Task to carry out
If a line of the records holds the word "validator", copy it out.

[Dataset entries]

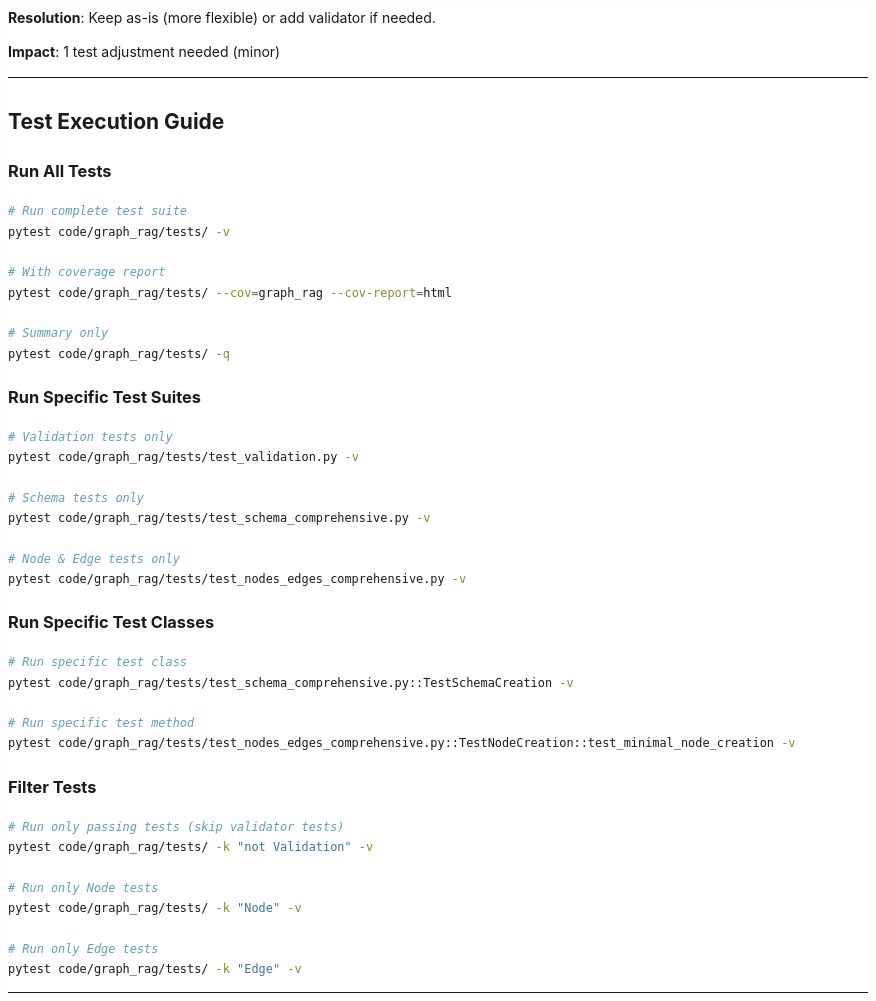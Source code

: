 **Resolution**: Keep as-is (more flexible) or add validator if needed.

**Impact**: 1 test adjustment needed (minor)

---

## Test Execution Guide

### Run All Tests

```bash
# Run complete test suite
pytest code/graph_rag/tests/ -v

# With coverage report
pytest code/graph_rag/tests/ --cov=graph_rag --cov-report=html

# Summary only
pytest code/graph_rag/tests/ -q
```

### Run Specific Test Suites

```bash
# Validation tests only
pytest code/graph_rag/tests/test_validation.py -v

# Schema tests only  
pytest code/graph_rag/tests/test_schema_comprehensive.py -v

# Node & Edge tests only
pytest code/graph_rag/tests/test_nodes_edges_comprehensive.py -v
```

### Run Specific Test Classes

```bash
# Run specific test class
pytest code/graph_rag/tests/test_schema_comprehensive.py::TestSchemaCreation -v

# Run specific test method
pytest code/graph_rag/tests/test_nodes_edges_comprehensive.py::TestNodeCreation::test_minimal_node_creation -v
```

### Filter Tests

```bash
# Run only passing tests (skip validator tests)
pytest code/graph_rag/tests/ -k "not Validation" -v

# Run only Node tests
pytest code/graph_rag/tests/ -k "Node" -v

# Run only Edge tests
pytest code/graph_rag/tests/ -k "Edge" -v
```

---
--
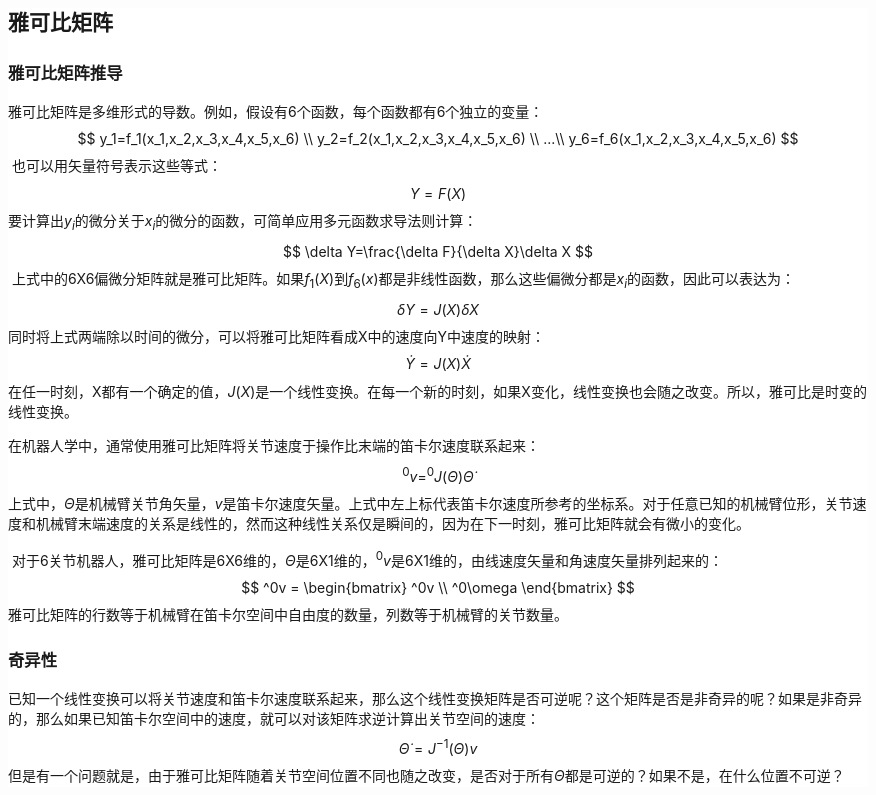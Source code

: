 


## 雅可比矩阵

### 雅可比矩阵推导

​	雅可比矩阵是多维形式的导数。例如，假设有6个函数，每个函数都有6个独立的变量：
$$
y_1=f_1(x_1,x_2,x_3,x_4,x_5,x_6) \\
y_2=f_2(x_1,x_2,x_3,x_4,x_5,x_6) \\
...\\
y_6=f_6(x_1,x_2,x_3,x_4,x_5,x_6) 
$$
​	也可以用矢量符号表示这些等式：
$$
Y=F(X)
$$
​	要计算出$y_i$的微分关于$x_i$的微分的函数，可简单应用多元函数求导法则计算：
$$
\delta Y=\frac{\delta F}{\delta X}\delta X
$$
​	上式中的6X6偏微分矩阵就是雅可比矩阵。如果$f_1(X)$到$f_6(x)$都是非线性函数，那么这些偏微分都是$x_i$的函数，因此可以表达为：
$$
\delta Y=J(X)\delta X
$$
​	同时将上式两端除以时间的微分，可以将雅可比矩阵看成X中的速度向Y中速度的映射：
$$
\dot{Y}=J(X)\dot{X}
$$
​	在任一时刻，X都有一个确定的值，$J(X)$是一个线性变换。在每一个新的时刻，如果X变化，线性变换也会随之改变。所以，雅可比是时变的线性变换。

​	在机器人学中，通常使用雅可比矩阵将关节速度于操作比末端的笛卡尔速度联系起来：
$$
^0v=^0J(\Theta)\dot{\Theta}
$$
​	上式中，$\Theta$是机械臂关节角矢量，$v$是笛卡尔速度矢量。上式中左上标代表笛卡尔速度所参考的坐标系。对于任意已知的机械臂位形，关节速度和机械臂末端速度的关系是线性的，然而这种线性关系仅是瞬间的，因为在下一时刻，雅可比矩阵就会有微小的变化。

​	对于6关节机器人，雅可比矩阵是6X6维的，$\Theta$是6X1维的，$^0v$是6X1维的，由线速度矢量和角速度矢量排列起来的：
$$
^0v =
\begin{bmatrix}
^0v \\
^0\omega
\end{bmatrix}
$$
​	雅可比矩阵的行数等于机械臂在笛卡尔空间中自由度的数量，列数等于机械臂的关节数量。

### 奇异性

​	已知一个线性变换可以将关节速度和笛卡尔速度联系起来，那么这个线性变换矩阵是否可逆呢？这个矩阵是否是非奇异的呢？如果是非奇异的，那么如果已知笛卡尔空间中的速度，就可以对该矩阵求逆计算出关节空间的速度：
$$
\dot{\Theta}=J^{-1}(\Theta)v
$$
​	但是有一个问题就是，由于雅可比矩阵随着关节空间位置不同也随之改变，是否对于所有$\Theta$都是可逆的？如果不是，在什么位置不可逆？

Reply to the exercise
: **Resolution**: Keep as-is (more flexible) or add validator if needed.
# Run only passing tests (skip validator tests)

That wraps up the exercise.